I get normally 3 a week when i'm fighting drags, my best loot though was around 500k.


----------



## Josh (Jul 12, 2010)

Who is online?


----------



## Rockman! (Jul 12, 2010)

I think I might go on again.


----------



## The Sign Painter (Jul 12, 2010)

I might go on and make some money off of hill giants if anyone wants to.

I want a million dollahs so much. ;-;


----------



## Zay+ (Jul 12, 2010)

Oh *censored.2.0*. How did I not see this?

I'm Mewtwo870.

I've been playing (If you can call it that) since early 2006. I've thought about changing my name once the released the option to but decided to keep it.


----------



## Rockman! (Jul 12, 2010)

Finally got full rune.

Just need the platebody.


----------



## Pocky Sticks Galore (Jul 12, 2010)

I lost 700k today. Because I lagged and a rev killed me. Now I have the same amount of money I started with on saturday...

BTW to all pplz. 1mil is poor, 3mil is poor, 4mil is poor. Once you hit 5mil I guess your not poor...


----------



## Zay+ (Jul 12, 2010)

Even then most people in Members view 5mil as poor. You can make at least 500k an hour easily if you know what to do.
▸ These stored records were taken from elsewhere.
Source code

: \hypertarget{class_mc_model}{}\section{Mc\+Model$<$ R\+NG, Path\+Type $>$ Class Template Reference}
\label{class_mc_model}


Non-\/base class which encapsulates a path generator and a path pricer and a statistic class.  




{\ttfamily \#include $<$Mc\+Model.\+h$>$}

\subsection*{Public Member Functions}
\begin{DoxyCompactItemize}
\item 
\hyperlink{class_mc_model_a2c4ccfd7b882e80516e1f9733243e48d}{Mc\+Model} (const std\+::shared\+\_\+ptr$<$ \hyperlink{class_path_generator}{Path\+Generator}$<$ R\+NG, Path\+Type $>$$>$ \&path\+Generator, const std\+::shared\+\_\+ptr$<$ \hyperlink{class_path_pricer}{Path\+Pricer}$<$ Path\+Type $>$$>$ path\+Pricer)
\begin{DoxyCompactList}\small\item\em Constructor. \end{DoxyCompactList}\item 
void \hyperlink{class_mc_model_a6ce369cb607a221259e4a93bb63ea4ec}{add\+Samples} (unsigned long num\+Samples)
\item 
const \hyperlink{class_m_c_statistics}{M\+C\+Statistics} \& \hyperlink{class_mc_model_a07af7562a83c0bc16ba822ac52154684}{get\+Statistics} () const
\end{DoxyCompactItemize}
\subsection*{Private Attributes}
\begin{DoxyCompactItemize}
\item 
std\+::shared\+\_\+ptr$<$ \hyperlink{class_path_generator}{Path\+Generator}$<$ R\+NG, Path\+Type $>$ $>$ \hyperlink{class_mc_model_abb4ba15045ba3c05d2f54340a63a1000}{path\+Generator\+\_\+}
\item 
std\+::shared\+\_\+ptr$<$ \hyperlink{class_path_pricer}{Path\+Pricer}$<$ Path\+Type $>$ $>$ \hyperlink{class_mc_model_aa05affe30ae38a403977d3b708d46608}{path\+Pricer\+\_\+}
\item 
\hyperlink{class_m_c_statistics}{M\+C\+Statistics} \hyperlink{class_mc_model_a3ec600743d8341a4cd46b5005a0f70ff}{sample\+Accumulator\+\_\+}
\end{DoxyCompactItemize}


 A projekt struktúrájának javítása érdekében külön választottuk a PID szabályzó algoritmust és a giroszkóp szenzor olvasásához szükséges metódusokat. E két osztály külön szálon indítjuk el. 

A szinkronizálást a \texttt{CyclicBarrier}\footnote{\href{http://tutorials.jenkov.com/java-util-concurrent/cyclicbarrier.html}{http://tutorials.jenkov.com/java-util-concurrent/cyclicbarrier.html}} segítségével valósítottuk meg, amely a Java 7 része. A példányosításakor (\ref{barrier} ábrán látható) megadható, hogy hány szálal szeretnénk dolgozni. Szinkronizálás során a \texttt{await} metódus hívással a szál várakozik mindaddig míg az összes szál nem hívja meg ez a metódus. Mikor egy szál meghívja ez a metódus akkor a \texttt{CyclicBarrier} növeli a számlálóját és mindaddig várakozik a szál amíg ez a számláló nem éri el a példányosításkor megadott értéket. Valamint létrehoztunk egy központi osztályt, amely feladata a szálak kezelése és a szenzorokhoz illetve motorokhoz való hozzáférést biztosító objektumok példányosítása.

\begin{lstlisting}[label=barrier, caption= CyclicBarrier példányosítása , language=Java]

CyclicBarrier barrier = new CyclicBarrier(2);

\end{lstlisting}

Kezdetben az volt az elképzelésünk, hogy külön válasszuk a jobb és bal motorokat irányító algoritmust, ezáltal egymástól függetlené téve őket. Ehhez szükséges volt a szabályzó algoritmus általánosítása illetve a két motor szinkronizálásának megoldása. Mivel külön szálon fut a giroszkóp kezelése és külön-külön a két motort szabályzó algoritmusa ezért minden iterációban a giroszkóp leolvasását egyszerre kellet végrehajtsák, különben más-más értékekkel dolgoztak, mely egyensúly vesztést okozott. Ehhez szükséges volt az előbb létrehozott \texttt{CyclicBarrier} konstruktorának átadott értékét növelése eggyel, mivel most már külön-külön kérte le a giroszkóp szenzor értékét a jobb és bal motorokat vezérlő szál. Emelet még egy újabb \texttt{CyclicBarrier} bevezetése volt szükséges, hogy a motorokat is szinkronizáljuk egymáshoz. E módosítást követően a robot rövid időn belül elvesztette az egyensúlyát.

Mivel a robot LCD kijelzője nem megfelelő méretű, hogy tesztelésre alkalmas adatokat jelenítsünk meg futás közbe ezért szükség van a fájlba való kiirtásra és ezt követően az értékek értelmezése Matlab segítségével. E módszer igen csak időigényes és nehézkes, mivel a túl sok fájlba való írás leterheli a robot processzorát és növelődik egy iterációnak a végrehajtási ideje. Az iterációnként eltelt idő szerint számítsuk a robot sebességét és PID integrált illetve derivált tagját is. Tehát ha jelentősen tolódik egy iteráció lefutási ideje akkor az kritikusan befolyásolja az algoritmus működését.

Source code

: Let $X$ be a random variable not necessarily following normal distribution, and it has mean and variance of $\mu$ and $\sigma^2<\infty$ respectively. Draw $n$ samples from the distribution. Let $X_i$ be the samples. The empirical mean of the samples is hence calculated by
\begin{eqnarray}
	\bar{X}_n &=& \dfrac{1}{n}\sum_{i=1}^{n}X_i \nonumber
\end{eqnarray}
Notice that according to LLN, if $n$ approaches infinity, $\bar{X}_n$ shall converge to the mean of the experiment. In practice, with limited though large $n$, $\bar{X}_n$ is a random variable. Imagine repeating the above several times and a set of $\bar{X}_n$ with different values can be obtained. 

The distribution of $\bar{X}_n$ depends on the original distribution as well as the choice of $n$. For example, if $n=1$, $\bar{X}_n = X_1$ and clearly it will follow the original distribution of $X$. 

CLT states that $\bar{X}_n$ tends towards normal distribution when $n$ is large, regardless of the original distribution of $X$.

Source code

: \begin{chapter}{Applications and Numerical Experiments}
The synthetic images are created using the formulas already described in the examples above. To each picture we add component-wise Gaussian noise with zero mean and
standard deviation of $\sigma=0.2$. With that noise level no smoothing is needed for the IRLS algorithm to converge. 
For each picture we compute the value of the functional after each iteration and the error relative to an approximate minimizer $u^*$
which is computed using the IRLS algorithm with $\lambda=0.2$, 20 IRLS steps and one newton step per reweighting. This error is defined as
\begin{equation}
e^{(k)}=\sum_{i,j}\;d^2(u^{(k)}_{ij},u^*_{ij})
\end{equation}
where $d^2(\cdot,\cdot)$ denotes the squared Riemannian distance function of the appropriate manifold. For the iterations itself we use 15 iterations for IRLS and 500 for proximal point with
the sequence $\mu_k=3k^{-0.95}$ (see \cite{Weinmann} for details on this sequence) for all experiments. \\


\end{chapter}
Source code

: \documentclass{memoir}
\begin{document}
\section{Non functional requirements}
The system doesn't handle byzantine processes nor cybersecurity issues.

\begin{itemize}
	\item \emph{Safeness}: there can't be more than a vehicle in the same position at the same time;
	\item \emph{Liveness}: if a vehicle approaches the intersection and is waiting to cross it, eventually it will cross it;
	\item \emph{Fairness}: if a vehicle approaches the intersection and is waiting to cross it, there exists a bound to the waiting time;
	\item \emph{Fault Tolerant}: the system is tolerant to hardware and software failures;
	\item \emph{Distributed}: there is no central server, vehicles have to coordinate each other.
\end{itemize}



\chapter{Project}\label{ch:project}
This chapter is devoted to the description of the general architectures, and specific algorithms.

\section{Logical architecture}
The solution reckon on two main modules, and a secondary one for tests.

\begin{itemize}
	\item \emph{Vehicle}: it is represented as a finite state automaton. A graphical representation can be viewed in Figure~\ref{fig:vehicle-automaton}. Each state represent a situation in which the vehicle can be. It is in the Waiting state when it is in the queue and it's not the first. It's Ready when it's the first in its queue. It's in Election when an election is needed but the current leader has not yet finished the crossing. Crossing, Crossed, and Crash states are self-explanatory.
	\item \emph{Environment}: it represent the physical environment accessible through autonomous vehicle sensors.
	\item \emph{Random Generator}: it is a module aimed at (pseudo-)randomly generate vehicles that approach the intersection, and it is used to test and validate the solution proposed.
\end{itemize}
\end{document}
That said, I need exactly 5.6 mil to get 94 Magic. Could've had it at least five times over by now if I didn't play Stealing Creation so much.


----------



## The Sign Painter (Jul 12, 2010)

I am not a member, so 1 mil would be really useful for training magic.


----------



## Rockman! (Jul 12, 2010)

*N00b question:* Why do you need money for magic?


----------



## The Sign Painter (Jul 12, 2010)

Rockman! said:
			
		

> *N00b question:* Why do you need money for magic?


Death runes.


----------



## Rockman! (Jul 12, 2010)

FarrenTheRobot said:
			
		

> Rockman! said:
> 
> 
> 
> ...


Ahhh.


----------



## bittermeat (Jul 12, 2010)

Rockman! said:
			
		

> FarrenTheRobot said:
> 
> 
> 
> ...


Sorrrrrry! I might be able to get the membership tomorrow or the day after.
Ugh, I feel bad cause I've said this like twice already.


----------



## Rockman! (Jul 12, 2010)

bittermeat said:
			
		

> Rockman! said:
> 
> 
> 
> ...


Don't feel bad about it!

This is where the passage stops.